Russia launched dozens of missiles into Ukraine, aiming them at Kyiv and other places like Lviv in the west and Odesa in the southwest. It was one of Moscow’s largest aerial assaults, sending people fleeing to shelters and knocking out power.
“barbarism without purpose. The only terms that can describe Russia’s recent missile onslaught against peaceful Ukrainian cities are those mentioned above “Tweeted Dmytro Kuleba, the foreign minister of Ukraine.
Ukraine’s military said it had shot down 54 missiles out of 69 launched by Russia. Air raid sirens rang out across Ukraine – for five hours in Kyiv.
“The downing of 54 missiles saved the lives of dozens of people & protected key parts of our economic infrastructure,” Defence Minister Oleksii Reznikov said in a tweet. “Every day of military success brings our victory closer.”
Officials had earlier said more than 120 missiles were fired during the assault.
Reuters footage showed a team of emergency workers poring through the smouldering wreckage of residential houses in Kyiv destroyed by a blast and smoke trails of missiles in the sky.
In Kharkiv, Ukraine’s second-largest city, fire fighters worked to extinguish a large blaze at an electricity station. In the southern central city of Zaporizhzhia, houses were damaged and a missile left a huge crater.
“I woke up to everything shaking, crumbling. I got up and screamed, ‘Vitia, Vitia (my husband), where are you?’ I ran barefoot on glass. He appeared and glass was falling off him,” said 60-year-old local resident Halyna.
Ukraine’s military said Russia had launched air and sea-based cruise missiles, anti-aircraft guided missiles and S-300 ADMS at energy infrastructure facilities in eastern, central, western and southern regions. The attacks followed an overnight assault by “kamikaze” drones.
Waves of Russian air strikes in recent months targeting energy infrastructure have left millions without power and heating in often freezing temperatures.
“The enemy placed a high stake on this attack, preparing for it for two weeks. Ukrainian air defence forces demonstrated an incredible level of skill and efficiency,” said Ukrainian Prime Minister Denys Shmyhal on the Telegram messaging app.

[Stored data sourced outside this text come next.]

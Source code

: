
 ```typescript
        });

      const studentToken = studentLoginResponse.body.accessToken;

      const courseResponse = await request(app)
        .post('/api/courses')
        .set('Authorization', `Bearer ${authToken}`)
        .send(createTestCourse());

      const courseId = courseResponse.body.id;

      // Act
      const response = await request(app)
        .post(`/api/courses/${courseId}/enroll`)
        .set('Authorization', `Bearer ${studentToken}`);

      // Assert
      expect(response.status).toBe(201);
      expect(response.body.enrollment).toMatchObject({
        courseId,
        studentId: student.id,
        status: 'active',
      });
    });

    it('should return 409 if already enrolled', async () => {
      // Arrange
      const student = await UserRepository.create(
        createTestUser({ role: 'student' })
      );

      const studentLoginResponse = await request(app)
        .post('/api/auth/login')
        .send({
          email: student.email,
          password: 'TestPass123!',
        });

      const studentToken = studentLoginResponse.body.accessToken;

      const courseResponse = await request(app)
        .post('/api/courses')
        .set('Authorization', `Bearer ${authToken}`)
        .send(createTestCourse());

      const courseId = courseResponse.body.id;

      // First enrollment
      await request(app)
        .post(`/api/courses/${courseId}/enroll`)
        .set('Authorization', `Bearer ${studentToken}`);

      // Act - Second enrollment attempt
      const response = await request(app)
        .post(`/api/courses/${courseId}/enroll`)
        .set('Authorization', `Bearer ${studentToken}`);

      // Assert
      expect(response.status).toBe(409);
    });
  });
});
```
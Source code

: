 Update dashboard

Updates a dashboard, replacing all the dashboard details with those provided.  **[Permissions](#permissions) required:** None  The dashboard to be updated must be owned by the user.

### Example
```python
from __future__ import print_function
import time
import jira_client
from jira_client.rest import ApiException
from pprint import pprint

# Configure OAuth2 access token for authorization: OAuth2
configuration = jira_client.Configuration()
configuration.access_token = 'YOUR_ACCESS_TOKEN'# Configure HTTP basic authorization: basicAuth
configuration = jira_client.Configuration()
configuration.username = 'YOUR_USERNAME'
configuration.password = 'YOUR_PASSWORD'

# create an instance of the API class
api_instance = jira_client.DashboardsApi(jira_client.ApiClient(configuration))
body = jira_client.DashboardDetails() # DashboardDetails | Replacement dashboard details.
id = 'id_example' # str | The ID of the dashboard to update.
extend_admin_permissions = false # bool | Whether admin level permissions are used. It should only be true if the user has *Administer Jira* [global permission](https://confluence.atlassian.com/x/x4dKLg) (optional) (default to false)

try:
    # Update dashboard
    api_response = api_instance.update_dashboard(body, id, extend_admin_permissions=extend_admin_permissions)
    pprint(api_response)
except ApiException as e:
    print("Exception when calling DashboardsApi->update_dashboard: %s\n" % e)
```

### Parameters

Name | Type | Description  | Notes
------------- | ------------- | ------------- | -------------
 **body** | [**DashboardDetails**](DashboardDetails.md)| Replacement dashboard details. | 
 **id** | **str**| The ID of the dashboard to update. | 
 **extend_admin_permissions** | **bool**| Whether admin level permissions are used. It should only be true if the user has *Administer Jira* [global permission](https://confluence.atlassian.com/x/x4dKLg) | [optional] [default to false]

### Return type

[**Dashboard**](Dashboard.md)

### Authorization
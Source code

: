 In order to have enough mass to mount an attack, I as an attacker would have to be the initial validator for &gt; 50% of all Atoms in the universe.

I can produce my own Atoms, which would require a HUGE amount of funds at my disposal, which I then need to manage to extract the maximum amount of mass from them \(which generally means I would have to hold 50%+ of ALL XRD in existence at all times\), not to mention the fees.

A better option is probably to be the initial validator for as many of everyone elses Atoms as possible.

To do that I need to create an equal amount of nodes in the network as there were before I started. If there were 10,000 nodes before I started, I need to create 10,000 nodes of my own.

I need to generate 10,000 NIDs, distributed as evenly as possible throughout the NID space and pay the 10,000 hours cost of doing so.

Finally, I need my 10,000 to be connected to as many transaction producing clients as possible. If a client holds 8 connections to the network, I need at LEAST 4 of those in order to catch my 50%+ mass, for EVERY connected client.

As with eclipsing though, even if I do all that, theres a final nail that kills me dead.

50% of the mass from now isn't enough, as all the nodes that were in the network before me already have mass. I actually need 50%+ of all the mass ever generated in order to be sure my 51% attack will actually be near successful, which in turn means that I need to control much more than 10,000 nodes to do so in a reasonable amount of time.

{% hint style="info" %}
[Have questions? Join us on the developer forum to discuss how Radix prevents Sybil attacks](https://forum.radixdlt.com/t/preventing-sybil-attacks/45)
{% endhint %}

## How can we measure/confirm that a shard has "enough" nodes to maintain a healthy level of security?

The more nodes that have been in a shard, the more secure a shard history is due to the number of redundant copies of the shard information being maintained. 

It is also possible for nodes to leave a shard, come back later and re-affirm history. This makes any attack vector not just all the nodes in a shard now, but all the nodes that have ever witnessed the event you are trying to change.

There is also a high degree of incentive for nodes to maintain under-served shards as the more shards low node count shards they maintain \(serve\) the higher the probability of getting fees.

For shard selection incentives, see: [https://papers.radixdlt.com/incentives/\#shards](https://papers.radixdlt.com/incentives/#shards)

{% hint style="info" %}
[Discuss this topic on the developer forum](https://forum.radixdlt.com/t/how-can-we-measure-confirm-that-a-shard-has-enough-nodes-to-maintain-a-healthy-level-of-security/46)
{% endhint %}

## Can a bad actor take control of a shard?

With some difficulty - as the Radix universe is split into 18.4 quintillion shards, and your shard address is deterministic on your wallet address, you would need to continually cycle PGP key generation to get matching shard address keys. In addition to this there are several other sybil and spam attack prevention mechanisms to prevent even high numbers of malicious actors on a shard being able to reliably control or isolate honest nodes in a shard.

“At the same time, there were hits and damage, in particular to energy facilities. In some areas, emergency shutdowns may be applied to avoid accidents in the networks. Our power engineers are already working to repair everything,” he added.
Kyiv authorities said two private houses in Darnytskyi district were damaged by the fragments of downed missiles and a business and a playground were also damaged. The mayor of Kyiv, Vitali Klitschko, said 16 missiles were shot down and three people injured in the attacks.
The mayor of Lviv, Andriy Sadovyi, said on Telegram that 90% of his city near the Polish border was without electricity. The missiles damaged an energy infrastructure unit.
In the Odesa region, the fragments of one missile hit a residential building, though no casualties were reported, its governor Maksym Marchenko said.
Moscow has repeatedly denied targeting civilians, but Ukraine says its daily bombardment is destroying cities, towns, and the country’s power, medical and other infrastructure.
For months Ukrainian President Volodymyr Zelenskiy has asked Western countries for further air defence help.
Belarus protested to Ukraine’s ambassador after saying it had downed a Ukrainian S-300 air defence missile. TV footage released by Belarus’ state-run BelTA news agency showed what looked like missile debris lying in a field.
In Russia, a regional governor said air defences had shot down a drone near the Engels air force base, hundreds of kilometres from the frontlines in Ukraine and home to long-range strategic bombers. Russia says Ukraine has already tried to attack the base twice this month.
Russia invaded Ukraine on Feb. 24 in what President Vladimir Putin calls a “special military operation” to demilitarize its neighbour. Kyiv and its Western allies have denounced Russia’s actions as an imperialist-style land grab.
Sweeping sanctions have been imposed on Russia for the war, which has killed tens of thousands of people, driven millions from their homes, left cities in ruins and shaken the global economy, driving up energy and food prices.
There is still no prospect of talks to end the war.
Zelenskiy is vigorously pushing a 10-point peace plan that envisages Russia respecting Ukraine’s territorial integrity and pulling out all its troops.
But Moscow dismissed it on Wednesday, reiterating that Kyiv must accept Russia’s annexation of four regions – Luhansk and Donetsk in the east, and Kherson and Zaporizhzhia in the south. It also says Ukraine must accept the loss of Crimea, the Black Sea peninsula annexed by Russia in 2014.
Russian Foreign Minister Sergei Lavrov said Zelenskiy’s idea of driving Russia out of eastern Ukraine and Crimea with Western help and getting Moscow to pay damages is an “illusion”, the RIA news agency reported.